**ASSIGNMENT**
Scan the entries for the word "Shell". Every line that has it should be copied.

**DATA TO USE**
☆ ☆ ☆ ☆ ☆
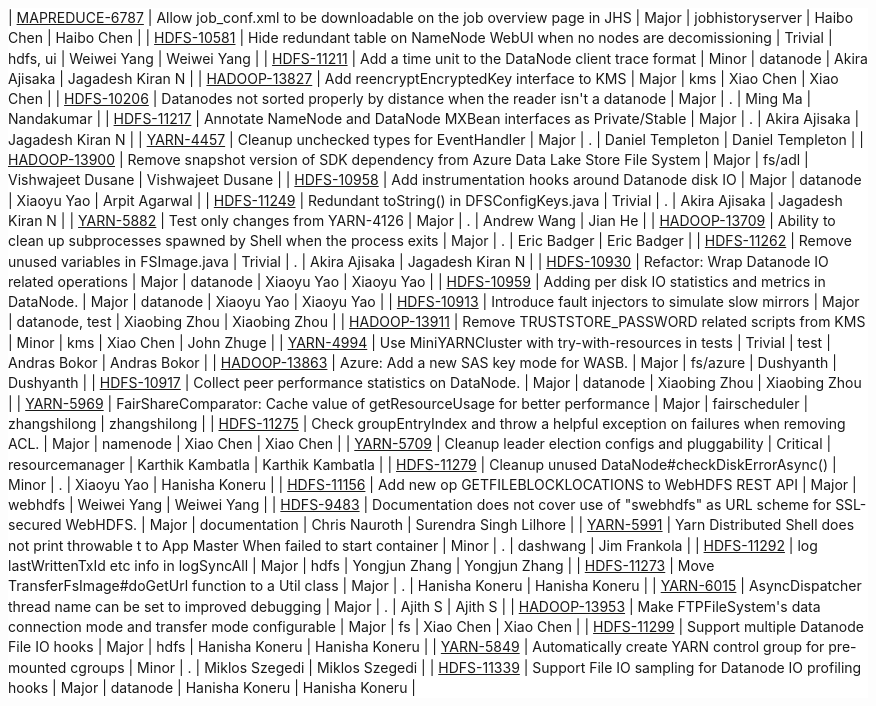 | [MAPREDUCE-6787](https://issues.apache.org/jira/browse/MAPREDUCE-6787) | Allow job\_conf.xml to be downloadable on the job overview page in JHS |  Major | jobhistoryserver | Haibo Chen | Haibo Chen |
| [HDFS-10581](https://issues.apache.org/jira/browse/HDFS-10581) | Hide redundant table on NameNode WebUI when no nodes are decomissioning |  Trivial | hdfs, ui | Weiwei Yang | Weiwei Yang |
| [HDFS-11211](https://issues.apache.org/jira/browse/HDFS-11211) | Add a time unit to the DataNode client trace format |  Minor | datanode | Akira Ajisaka | Jagadesh Kiran N |
| [HADOOP-13827](https://issues.apache.org/jira/browse/HADOOP-13827) | Add reencryptEncryptedKey interface to KMS |  Major | kms | Xiao Chen | Xiao Chen |
| [HDFS-10206](https://issues.apache.org/jira/browse/HDFS-10206) | Datanodes not sorted properly by distance when the reader isn't a datanode |  Major | . | Ming Ma | Nandakumar |
| [HDFS-11217](https://issues.apache.org/jira/browse/HDFS-11217) | Annotate NameNode and DataNode MXBean interfaces as Private/Stable |  Major | . | Akira Ajisaka | Jagadesh Kiran N |
| [YARN-4457](https://issues.apache.org/jira/browse/YARN-4457) | Cleanup unchecked types for EventHandler |  Major | . | Daniel Templeton | Daniel Templeton |
| [HADOOP-13900](https://issues.apache.org/jira/browse/HADOOP-13900) | Remove snapshot version of SDK dependency from Azure Data Lake Store File System |  Major | fs/adl | Vishwajeet Dusane | Vishwajeet Dusane |
| [HDFS-10958](https://issues.apache.org/jira/browse/HDFS-10958) | Add instrumentation hooks around Datanode disk IO |  Major | datanode | Xiaoyu Yao | Arpit Agarwal |
| [HDFS-11249](https://issues.apache.org/jira/browse/HDFS-11249) | Redundant toString() in DFSConfigKeys.java |  Trivial | . | Akira Ajisaka | Jagadesh Kiran N |
| [YARN-5882](https://issues.apache.org/jira/browse/YARN-5882) | Test only changes from YARN-4126 |  Major | . | Andrew Wang | Jian He |
| [HADOOP-13709](https://issues.apache.org/jira/browse/HADOOP-13709) | Ability to clean up subprocesses spawned by Shell when the process exits |  Major | . | Eric Badger | Eric Badger |
| [HDFS-11262](https://issues.apache.org/jira/browse/HDFS-11262) | Remove unused variables in FSImage.java |  Trivial | . | Akira Ajisaka | Jagadesh Kiran N |
| [HDFS-10930](https://issues.apache.org/jira/browse/HDFS-10930) | Refactor: Wrap Datanode IO related operations |  Major | datanode | Xiaoyu Yao | Xiaoyu Yao |
| [HDFS-10959](https://issues.apache.org/jira/browse/HDFS-10959) | Adding per disk IO statistics and metrics in DataNode. |  Major | datanode | Xiaoyu Yao | Xiaoyu Yao |
| [HDFS-10913](https://issues.apache.org/jira/browse/HDFS-10913) | Introduce fault injectors to simulate slow mirrors |  Major | datanode, test | Xiaobing Zhou | Xiaobing Zhou |
| [HADOOP-13911](https://issues.apache.org/jira/browse/HADOOP-13911) | Remove TRUSTSTORE\_PASSWORD related scripts from KMS |  Minor | kms | Xiao Chen | John Zhuge |
| [YARN-4994](https://issues.apache.org/jira/browse/YARN-4994) | Use MiniYARNCluster with try-with-resources in tests |  Trivial | test | Andras Bokor | Andras Bokor |
| [HADOOP-13863](https://issues.apache.org/jira/browse/HADOOP-13863) | Azure: Add a new SAS key mode for WASB. |  Major | fs/azure | Dushyanth | Dushyanth |
| [HDFS-10917](https://issues.apache.org/jira/browse/HDFS-10917) | Collect peer performance statistics on DataNode. |  Major | datanode | Xiaobing Zhou | Xiaobing Zhou |
| [YARN-5969](https://issues.apache.org/jira/browse/YARN-5969) | FairShareComparator: Cache value of getResourceUsage for better performance |  Major | fairscheduler | zhangshilong | zhangshilong |
| [HDFS-11275](https://issues.apache.org/jira/browse/HDFS-11275) | Check groupEntryIndex and throw a helpful exception on failures when removing ACL. |  Major | namenode | Xiao Chen | Xiao Chen |
| [YARN-5709](https://issues.apache.org/jira/browse/YARN-5709) | Cleanup leader election configs and pluggability |  Critical | resourcemanager | Karthik Kambatla | Karthik Kambatla |
| [HDFS-11279](https://issues.apache.org/jira/browse/HDFS-11279) | Cleanup unused DataNode#checkDiskErrorAsync() |  Minor | . | Xiaoyu Yao | Hanisha Koneru |
| [HDFS-11156](https://issues.apache.org/jira/browse/HDFS-11156) | Add new op GETFILEBLOCKLOCATIONS to WebHDFS REST API |  Major | webhdfs | Weiwei Yang | Weiwei Yang |
| [HDFS-9483](https://issues.apache.org/jira/browse/HDFS-9483) | Documentation does not cover use of "swebhdfs" as URL scheme for SSL-secured WebHDFS. |  Major | documentation | Chris Nauroth | Surendra Singh Lilhore |
| [YARN-5991](https://issues.apache.org/jira/browse/YARN-5991) | Yarn Distributed Shell does not print throwable t to App Master When failed to start container |  Minor | . | dashwang | Jim Frankola |
| [HDFS-11292](https://issues.apache.org/jira/browse/HDFS-11292) | log lastWrittenTxId etc info in logSyncAll |  Major | hdfs | Yongjun Zhang | Yongjun Zhang |
| [HDFS-11273](https://issues.apache.org/jira/browse/HDFS-11273) | Move TransferFsImage#doGetUrl function to a Util class |  Major | . | Hanisha Koneru | Hanisha Koneru |
| [YARN-6015](https://issues.apache.org/jira/browse/YARN-6015) | AsyncDispatcher thread name can be set to improved debugging |  Major | . | Ajith S | Ajith S |
| [HADOOP-13953](https://issues.apache.org/jira/browse/HADOOP-13953) | Make FTPFileSystem's data connection mode and transfer mode configurable |  Major | fs | Xiao Chen | Xiao Chen |
| [HDFS-11299](https://issues.apache.org/jira/browse/HDFS-11299) | Support multiple Datanode File IO hooks |  Major | hdfs | Hanisha Koneru | Hanisha Koneru |
| [YARN-5849](https://issues.apache.org/jira/browse/YARN-5849) | Automatically create YARN control group for pre-mounted cgroups |  Minor | . | Miklos Szegedi | Miklos Szegedi |
| [HDFS-11339](https://issues.apache.org/jira/browse/HDFS-11339) | Support File IO sampling for Datanode IO profiling hooks |  Major | datanode | Hanisha Koneru | Hanisha Koneru |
☆ ☆ ☆ ☆ ☆
**REPLY TO THE EXERCISE**
| [HADOOP-13709](https://issues.apache.org/jira/browse/HADOOP-13709) | Ability to clean up subprocesses spawned by Shell when the process exits |  Major | . | Eric Badger | Eric Badger |
| [YARN-5991](https://issues.apache.org/jira/browse/YARN-5991) | Yarn Distributed Shell does not print throwable t to App Master When failed to start container |  Minor | . | dashwang | Jim Frankola |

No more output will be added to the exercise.